WHAT YOU ARE ASKED TO DO =>
Set every entry down again exactly, excluding any pictures.

Saved entries =>
_ _ _ _ _ _ _

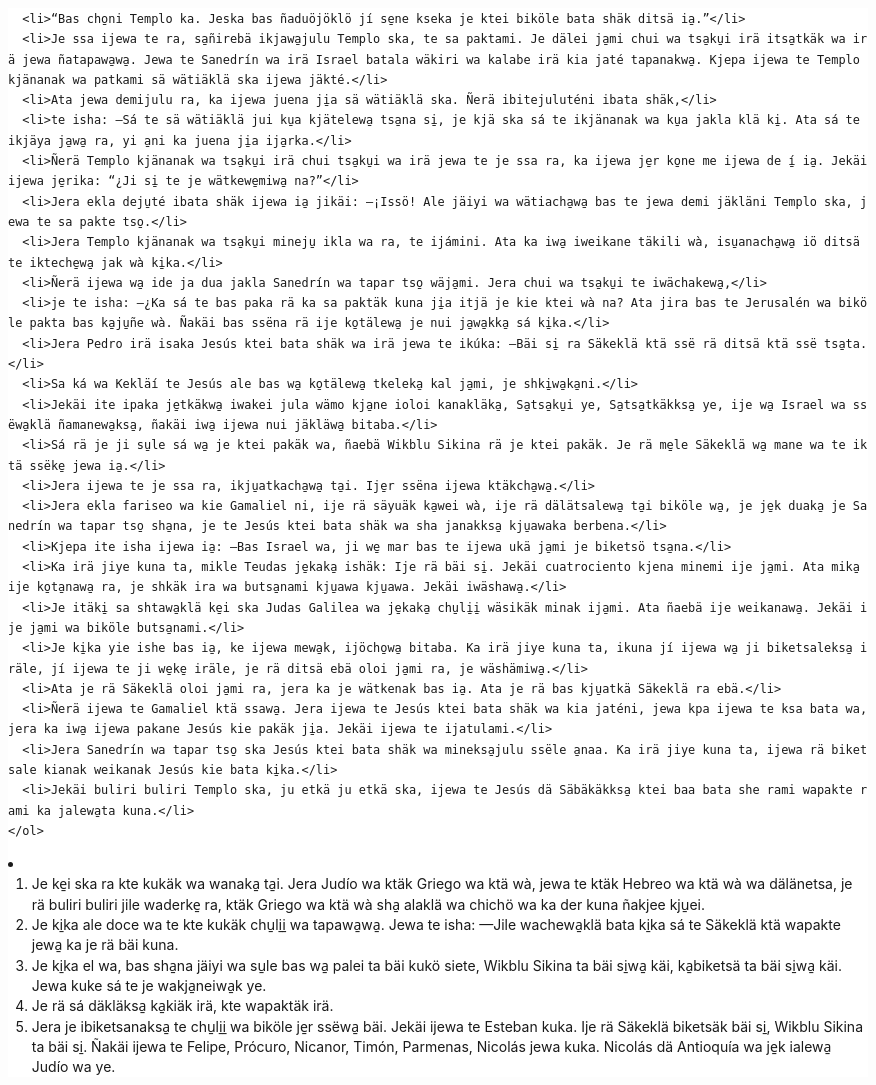       <li>“Bas cho̱ni Templo ka. Jeska bas ñaduöjöklö jí se̱ne kseka je ktei biköle bata shäk ditsä ia̱.”</li>
      <li>Je ssa ijewa te ra, sa̱ñirebä ikjawa̱julu Templo ska, te sa paktami. Je dälei ja̱mi chui wa tsa̱ku̱i irä itsa̱tkäk wa irä jewa ñatapawa̱wa̱. Jewa te Sanedrín wa irä Israel batala wäkiri wa kalabe irä kia jaté tapanakwa̱. Kjepa ijewa te Templo kjänanak wa patkami sä wätiäklä ska ijewa jäkté.</li>
      <li>Ata jewa demijulu ra, ka ijewa juena ji̱a sä wätiäklä ska. Ñerä ibitejuluténi ibata shäk,</li>
      <li>te isha: —Sá te sä wätiäklä jui ku̱a kjätelewa̱ tsa̱na si̱, je kjä ska sá te ikjänanak wa ku̱a jakla klä ki̱. Ata sá te ikjäya ja̱wa̱ ra, yi a̱ni ka juena ji̱a ija̱rka.</li>
      <li>Ñerä Templo kjänanak wa tsa̱ku̱i irä chui tsa̱ku̱i wa irä jewa te je ssa ra, ka ijewa je̱r ko̱ne me ijewa de í̱ ia̱. Jekäi ijewa je̱rika: “¿Ji si̱ te je wätkewe̱miwa̱ na?”</li>
      <li>Jera ekla deju̱té ibata shäk ijewa ia̱ jikäi: —¡Issö! Ale jäiyi wa wätiacha̱wa̱ bas te jewa demi jäkläni Templo ska, jewa te sa pakte tso̱.</li>
      <li>Jera Templo kjänanak wa tsa̱ku̱i mineju̱ ikla wa ra, te ijámini. Ata ka iwa̱ iweikane täkili wà, isu̱anacha̱wa̱ iö ditsä te ikteche̱wa̱ jak wà ki̱ka.</li>
      <li>Ñerä ijewa wa̱ ide ja dua jakla Sanedrín wa tapar tso̱ wäja̱mi. Jera chui wa tsa̱ku̱i te iwächakewa̱,</li>
      <li>je te isha: —¿Ka sá te bas paka rä ka sa paktäk kuna ji̱a itjä je kie ktei wà na? Ata jira bas te Jerusalén wa biköle pakta bas ka̱ju̱ñe wà. Ñakäi bas ssëna rä ije ko̱tälewa̱ je nui ja̱wa̱kka̱ sá ki̱ka.</li>
      <li>Jera Pedro irä isaka Jesús ktei bata shäk wa irä jewa te ikúka: —Bäi si̱ ra Säkeklä ktä ssë rä ditsä ktä ssë tsa̱ta.</li>
      <li>Sa ká wa Kekläí te Jesús ale bas wa̱ ko̱tälewa̱ tkeleka̱ kal ja̱mi, je shki̱wa̱ka̱ni.</li>
      <li>Jekäi ite ipaka je̱tkäkwa̱ iwakei jula wämo kja̱ne ioloi kanakläka̱, Sa̱tsa̱ku̱i ye, Sa̱tsa̱tkäkksa̱ ye, ije wa̱ Israel wa ssëwa̱klä ñamanewa̱ksa̱, ñakäi iwa̱ ijewa nui jäkläwa̱ bitaba.</li>
      <li>Sá rä je ji su̱le sá wa̱ je ktei pakäk wa, ñaebä Wikblu Sikina rä je ktei pakäk. Je rä me̱le Säkeklä wa̱ mane wa te iktä ssëke̱ jewa ia̱.</li>
      <li>Jera ijewa te je ssa ra, ikju̱atkacha̱wa̱ ta̱i. Ije̱r ssëna ijewa ktäkcha̱wa̱.</li>
      <li>Jera ekla fariseo wa kie Gamaliel ni, ije rä säyuäk ka̱wei wà, ije rä dälätsalewa̱ ta̱i biköle wa̱, je je̱k duaka̱ je Sanedrín wa tapar tso̱ sha̱na, je te Jesús ktei bata shäk wa sha janakksa̱ kju̱awaka berbena.</li>
      <li>Kjepa ite isha ijewa ia̱: —Bas Israel wa, ji we̱ mar bas te ijewa ukä ja̱mi je biketsö tsa̱na.</li>
      <li>Ka irä jiye kuna ta, mikle Teudas je̱kaka̱ ishäk: Ije rä bäi si̱. Jekäi cuatrociento kjena minemi ije ja̱mi. Ata mika̱ ije ko̱ta̱nawa̱ ra, je shkäk ira wa butsa̱nami kju̱awa kju̱awa. Jekäi iwäshawa̱.</li>
      <li>Je itäki̱ sa shtawa̱klä ke̱i ska Judas Galilea wa je̱kaka̱ chu̱li̱i̱ wäsikäk minak ija̱mi. Ata ñaebä ije weikanawa̱. Jekäi ije ja̱mi wa biköle butsa̱nami.</li>
      <li>Je ki̱ka yie ishe bas ia̱, ke ijewa mewa̱k, ijöcho̱wa̱ bitaba. Ka irä jiye kuna ta, ikuna jí ijewa wa̱ ji biketsaleksa̱ iräle, jí ijewa te ji we̱ke̱ iräle, je rä ditsä ebä oloi ja̱mi ra, je wäshämiwa̱.</li>
      <li>Ata je rä Säkeklä oloi ja̱mi ra, jera ka je wätkenak bas ia̱. Ata je rä bas kju̱atkä Säkeklä ra ebä.</li>
      <li>Ñerä ijewa te Gamaliel ktä ssawa̱. Jera ijewa te Jesús ktei bata shäk wa kia jaténi, jewa kpa ijewa te ksa bata wa, jera ka iwa̱ ijewa pakane Jesús kie pakäk ji̱a. Jekäi ijewa te ijatulami.</li>
      <li>Jera Sanedrín wa tapar tso̱ ska Jesús ktei bata shäk wa mineksa̱julu ssële a̱naa. Ka irä jiye kuna ta, ijewa rä biketsale kianak weikanak Jesús kie bata ki̱ka.</li>
      <li>Jekäi buliri buliri Templo ska, ju etkä ju etkä ska, ijewa te Jesús dä Säbäkäkksa̱ ktei baa bata she rami wapakte rami ka jalewa̱ta kuna.</li>
    </ol>
  </li>
  <li>
    <ol>
      <li>Je ke̱i ska ra kte kukäk wa wanaka̱ ta̱i. Jera Judío wa ktäk Griego wa ktä wà, jewa te ktäk Hebreo wa ktä wà wa dälänetsa, je rä buliri buliri jile waderke̱ ra, ktäk Griego wa ktä wà sha̱ alaklä wa chichö wa ka der kuna ñakjee kju̱ei.</li>
      <li>Je ki̱ka ale doce wa te kte kukäk chu̱li̱i̱ wa tapawa̱wa̱. Jewa te isha: —Jile wachewa̱klä bata ki̱ka sá te Säkeklä ktä wapakte jewa̱ ka je rä bäi kuna.</li>
      <li>Je ki̱ka el wa, bas sha̱na jäiyi wa su̱le bas wa̱ palei ta bäi kukö siete, Wikblu Sikina ta bäi si̱wa̱ käi, ka̱biketsä ta bäi si̱wa̱ käi. Jewa kuke sá te je wakja̱neiwa̱k ye.</li>
      <li>Je rä sá däkläksa̱ ka̱kiäk irä, kte wapaktäk irä.</li>
      <li>Jera je ibiketsanaksa̱ te chu̱li̱i̱ wa biköle je̱r ssëwa̱ bäi. Jekäi ijewa te Esteban kuka. Ije rä Säkeklä biketsäk bäi si̱, Wikblu Sikina ta bäi si̱. Ñakäi ijewa te Felipe, Prócuro, Nicanor, Timón, Parmenas, Nicolás jewa kuka. Nicolás dä Antioquía wa je̱k ialewa̱ Judío wa ye.</li>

_ _ _ _ _ _ _

RESULT OF THE TASK =>
       <li>“Bas cho̱ni Templo ka. Jeska bas ñaduöjöklö jí se̱ne kseka je ktei biköle bata shäk ditsä ia̱.”</li>
      <li>Je ssa ijewa te ra, sa̱ñirebä ikjawa̱julu Templo ska, te sa paktami. Je dälei ja̱mi chui wa tsa̱ku̱i irä itsa̱tkäk wa irä jewa ñatapawa̱wa̱. Jewa te Sanedrín wa irä Israel batala wäkiri wa kalabe irä kia jaté tapanakwa̱. Kjepa ijewa te Templo kjänanak wa patkami sä wätiäklä ska ijewa jäkté.</li>
      <li>Ata jewa demijulu ra, ka ijewa juena ji̱a sä wätiäklä ska. Ñerä ibitejuluténi ibata shäk,</li>
      <li>te isha: —Sá te sä wätiäklä jui ku̱a kjätelewa̱ tsa̱na si̱, je kjä ska sá te ikjänanak wa ku̱a jakla klä ki̱. Ata sá te ikjäya ja̱wa̱ ra, yi a̱ni ka juena ji̱a ija̱rka.</li>
      <li>Ñerä Templo kjänanak wa tsa̱ku̱i irä chui tsa̱ku̱i wa irä jewa te je ssa ra, ka ijewa je̱r ko̱ne me ijewa de í̱ ia̱. Jekäi ijewa je̱rika: “¿Ji si̱ te je wätkewe̱miwa̱ na?”</li>
      <li>Jera ekla deju̱té ibata shäk ijewa ia̱ jikäi: —¡Issö! Ale jäiyi wa wätiacha̱wa̱ bas te jewa demi jäkläni Templo ska, jewa te sa pakte tso̱.</li>
      <li>Jera Templo kjänanak wa tsa̱ku̱i mineju̱ ikla wa ra, te ijámini. Ata ka iwa̱ iweikane täkili wà, isu̱anacha̱wa̱ iö ditsä te ikteche̱wa̱ jak wà ki̱ka.</li>
      <li>Ñerä ijewa wa̱ ide ja dua jakla Sanedrín wa tapar tso̱ wäja̱mi. Jera chui wa tsa̱ku̱i te iwächakewa̱,</li>
      <li>je te isha: —¿Ka sá te bas paka rä ka sa paktäk kuna ji̱a itjä je kie ktei wà na? Ata jira bas te Jerusalén wa biköle pakta bas ka̱ju̱ñe wà. Ñakäi bas ssëna rä ije ko̱tälewa̱ je nui ja̱wa̱kka̱ sá ki̱ka.</li>
      <li>Jera Pedro irä isaka Jesús ktei bata shäk wa irä jewa te ikúka: —Bäi si̱ ra Säkeklä ktä ssë rä ditsä ktä ssë tsa̱ta.</li>
      <li>Sa ká wa Kekläí te Jesús ale bas wa̱ ko̱tälewa̱ tkeleka̱ kal ja̱mi, je shki̱wa̱ka̱ni.</li>
      <li>Jekäi ite ipaka je̱tkäkwa̱ iwakei jula wämo kja̱ne ioloi kanakläka̱, Sa̱tsa̱ku̱i ye, Sa̱tsa̱tkäkksa̱ ye, ije wa̱ Israel wa ssëwa̱klä ñamanewa̱ksa̱, ñakäi iwa̱ ijewa nui jäkläwa̱ bitaba.</li>
      <li>Sá rä je ji su̱le sá wa̱ je ktei pakäk wa, ñaebä Wikblu Sikina rä je ktei pakäk. Je rä me̱le Säkeklä wa̱ mane wa te iktä ssëke̱ jewa ia̱.</li>
      <li>Jera ijewa te je ssa ra, ikju̱atkacha̱wa̱ ta̱i. Ije̱r ssëna ijewa ktäkcha̱wa̱.</li>
      <li>Jera ekla fariseo wa kie Gamaliel ni, ije rä säyuäk ka̱wei wà, ije rä dälätsalewa̱ ta̱i biköle wa̱, je je̱k duaka̱ je Sanedrín wa tapar tso̱ sha̱na, je te Jesús ktei bata shäk wa sha janakksa̱ kju̱awaka berbena.</li>
      <li>Kjepa ite isha ijewa ia̱: —Bas Israel wa, ji we̱ mar bas te ijewa ukä ja̱mi je biketsö tsa̱na.</li>
      <li>Ka irä jiye kuna ta, mikle Teudas je̱kaka̱ ishäk: Ije rä bäi si̱. Jekäi cuatrociento kjena minemi ije ja̱mi. Ata mika̱ ije ko̱ta̱nawa̱ ra, je shkäk ira wa butsa̱nami kju̱awa kju̱awa. Jekäi iwäshawa̱.</li>
      <li>Je itäki̱ sa shtawa̱klä ke̱i ska Judas Galilea wa je̱kaka̱ chu̱li̱i̱ wäsikäk minak ija̱mi. Ata ñaebä ije weikanawa̱. Jekäi ije ja̱mi wa biköle butsa̱nami.</li>
      <li>Je ki̱ka yie ishe bas ia̱, ke ijewa mewa̱k, ijöcho̱wa̱ bitaba. Ka irä jiye kuna ta, ikuna jí ijewa wa̱ ji biketsaleksa̱ iräle, jí ijewa te ji we̱ke̱ iräle, je rä ditsä ebä oloi ja̱mi ra, je wäshämiwa̱.</li>
      <li>Ata je rä Säkeklä oloi ja̱mi ra, jera ka je wätkenak bas ia̱. Ata je rä bas kju̱atkä Säkeklä ra ebä.</li>
      <li>Ñerä ijewa te Gamaliel ktä ssawa̱. Jera ijewa te Jesús ktei bata shäk wa kia jaténi, jewa kpa ijewa te ksa bata wa, jera ka iwa̱ ijewa pakane Jesús kie pakäk ji̱a. Jekäi ijewa te ijatulami.</li>
      <li>Jera Sanedrín wa tapar tso̱ ska Jesús ktei bata shäk wa mineksa̱julu ssële a̱naa. Ka irä jiye kuna ta, ijewa rä biketsale kianak weikanak Jesús kie bata ki̱ka.</li>
      <li>Jekäi buliri buliri Templo ska, ju etkä ju etkä ska, ijewa te Jesús dä Säbäkäkksa̱ ktei baa bata she rami wapakte rami ka jalewa̱ta kuna.</li>
    </ol>
  </li>
  <li>
    <ol>
      <li>Je ke̱i ska ra kte kukäk wa wanaka̱ ta̱i. Jera Judío wa ktäk Griego wa ktä wà, jewa te ktäk Hebreo wa ktä wà wa dälänetsa, je rä buliri buliri jile waderke̱ ra, ktäk Griego wa ktä wà sha̱ alaklä wa chichö wa ka der kuna ñakjee kju̱ei.</li>
      <li>Je ki̱ka ale doce wa te kte kukäk chu̱li̱i̱ wa tapawa̱wa̱. Jewa te isha: —Jile wachewa̱klä bata ki̱ka sá te Säkeklä ktä wapakte jewa̱ ka je rä bäi kuna.</li>
      <li>Je ki̱ka el wa, bas sha̱na jäiyi wa su̱le bas wa̱ palei ta bäi kukö siete, Wikblu Sikina ta bäi si̱wa̱ käi, ka̱biketsä ta bäi si̱wa̱ käi. Jewa kuke sá te je wakja̱neiwa̱k ye.</li>
      <li>Je rä sá däkläksa̱ ka̱kiäk irä, kte wapaktäk irä.</li>
      <li>Jera je ibiketsanaksa̱ te chu̱li̱i̱ wa biköle je̱r ssëwa̱ bäi. Jekäi ijewa te Esteban kuka. Ije rä Säkeklä biketsäk bäi si̱, Wikblu Sikina ta bäi si̱. Ñakäi ijewa te Felipe, Prócuro, Nicanor, Timón, Parmenas, Nicolás jewa kuka. Nicolás dä Antioquía wa je̱k ialewa̱ Judío wa ye.</li>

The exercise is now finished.